This directory contains the alphanumeric database (aka "census" aka "an4") recorded at Carnegie Mellon University circa 1991. This database is described in details in "Acoustical and environmental robustness in automatic speech recognition", by Alex Acero, published by Kluwer Academic Publishers, 1993.
Subjects were asked to spell out personal information, such as name, address, telephone number, birthdates, etc. They were instructed to not use their actual numbers. In addition to these, subjects also spoke randomly generated sequences of words containing control words. The database used internally at CMU has 1018 training and 140 test utterances, whereas the database provided here has 948 training and 130 test utterances. The sentences containing social security numbers were removed, just in case any of the subjects did not follow the advice to use a fake number.
All data are sampled at 16 kHz, 16-bit linear sampling. All recordings were made with a close talking microphone.
Each of the compressed tar files contains data in one of the following formats:
*.raw : audio files in raw format (linear PCM, no
header).*.sph : audio files in NIST's Sphere
format.*.mfc : audio files encoded in mel cepstral coefficients.The contents of each directory are described individually below. At the top level, you will find:
wav or feat The wav directory contains audio in one of the formats (NIST's Sphere, raw big endian, raw little endian). The feat directory contains the same data, but in cepstra format.
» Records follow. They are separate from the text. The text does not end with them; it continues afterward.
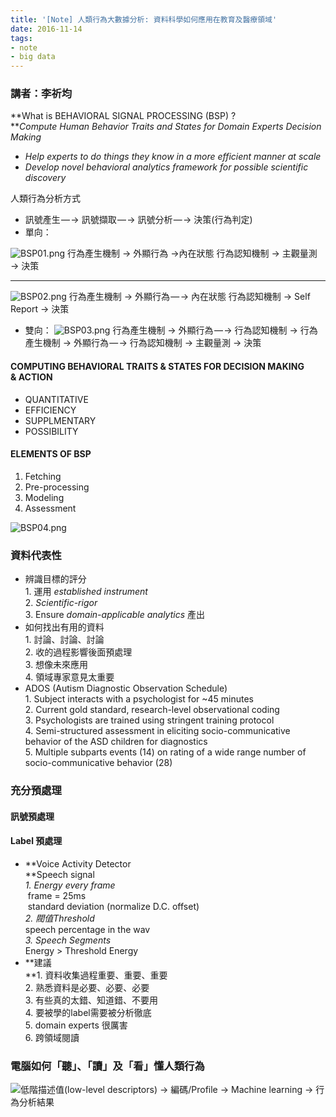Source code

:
 ```yaml
---
title: '[Note] 人類行為大數據分析: 資料科學如何應用在教育及醫療領域'
date: 2016-11-14 
tags: 
- note
- big data
---
```

### 講者：李祈均

**What is BEHAVIORAL SIGNAL PROCESSING (BSP) ?  
**_Compute Human Behavior Traits and States for Domain Experts Decision Making_

*   _Help experts to do things they know in a more efficient manner at scale_
*   _Develop novel behavioral analytics framework for possible scientific discovery_

人類行為分析方式

*   訊號產生 — -> 訊號擷取 — -> 訊號分析 — -> 決策(行為判定)
*   單向：

![BSP01.png](./imgs/BSP01.png)
行為產生機制 → 外顯行為 →內在狀態 行為認知機制 → 主觀量測 → 決策

* * *

![BSP02.png](./imgs/BSP02.png)
行為產生機制 → 外顯行為 — -> 內在狀態 行為認知機制 → Self Report → 決策

*   雙向：
![BSP03.png](./imgs/BSP03.png)
行為產生機制 → 外顯行為 — -> 行為認知機制 → 行為產生機制 → 外顯行為 — -> 行為認知機制 → 主觀量測 → 決策

#### COMPUTING BEHAVIORAL TRAITS & STATES FOR DECISION MAKING & ACTION

*   QUANTITATIVE
*   EFFICIENCY
*   SUPPLMENTARY
*   POSSIBILITY

#### ELEMENTS OF BSP

1.  Fetching
2.  Pre-processing
3.  Modeling
4.  Assessment

![BSP04.png](./imgs/BSP04.png)

### 資料代表性

*   辨識目標的評分  
    1\. 運用 _established instrument_  
    2\. _Scientific-rigor_  
    3\. Ensure _domain-applicable analytics_ 產出
*   如何找出有用的資料  
    1\. 討論、討論、討論  
    2\. 收的過程影響後面預處理  
    3\. 想像未來應用  
    4\. 領域專家意見太重要
*   ADOS (Autism Diagnostic Observation Schedule)  
    1\. Subject interacts with a psychologist for ~45 minutes  
    2\. Current gold standard, research-level observational coding  
    3\. Psychologists are trained using stringent training protocol  
    4\. Semi-structured assessment in eliciting socio-communicative behavior of the ASD children for diagnostics  
    5\. Multiple subparts events (14) on rating of a wide range number of socio-communicative behavior (28)

### 充分預處理

#### **訊號預處理**

#### **Label 預處理**

*   **Voice Activity Detector  
    **Speech signal  
    _1\. Energy every frame_  
     frame = 25ms  
     standard deviation (normalize D.C. offset)  
    _2\. 閥值Threshold_  
    speech percentage in the wav  
    _3\. Speech Segments_  
    Energy > Threshold Energy
*   **建議  
    **1\. 資料收集過程重要、重要、重要  
    2\. 熟悉資料是必要、必要、必要  
    3\. 有些真的太錯、知道錯、不要用  
    4\. 要被學的label需要被分析徹底  
    5\. domain experts 很厲害  
    6\. 跨領域閱讀

### 電腦如何「聽」、「讀」及「看」懂人類行為

![低階描述值(low-level descriptors) -> 編碼/Profile -> Machine learning -> 行為分析結果](./imgs/BSP05.png)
Each package contains only one of wav or feat.
etc This directory contains the transcriptions, control files, dictionary, phone list, and flat unigram language model, for both training and test data where appropriate.
Under wav or feat, you will find:
an4_clstk The directory with training data has 74 sub-directories, one for each speaker. 21 of them are female, 53 are male. The total number of utterances is 948, and the average duration is about 3 seconds, totalling a little less than 50 minutes of speech.
an4test_clstk The directory with test data has 10 sub-directories, one for each speaker. 3 of them are female, 7 are male. The total number of utterances is 130, totalling around 6 minutes of speech.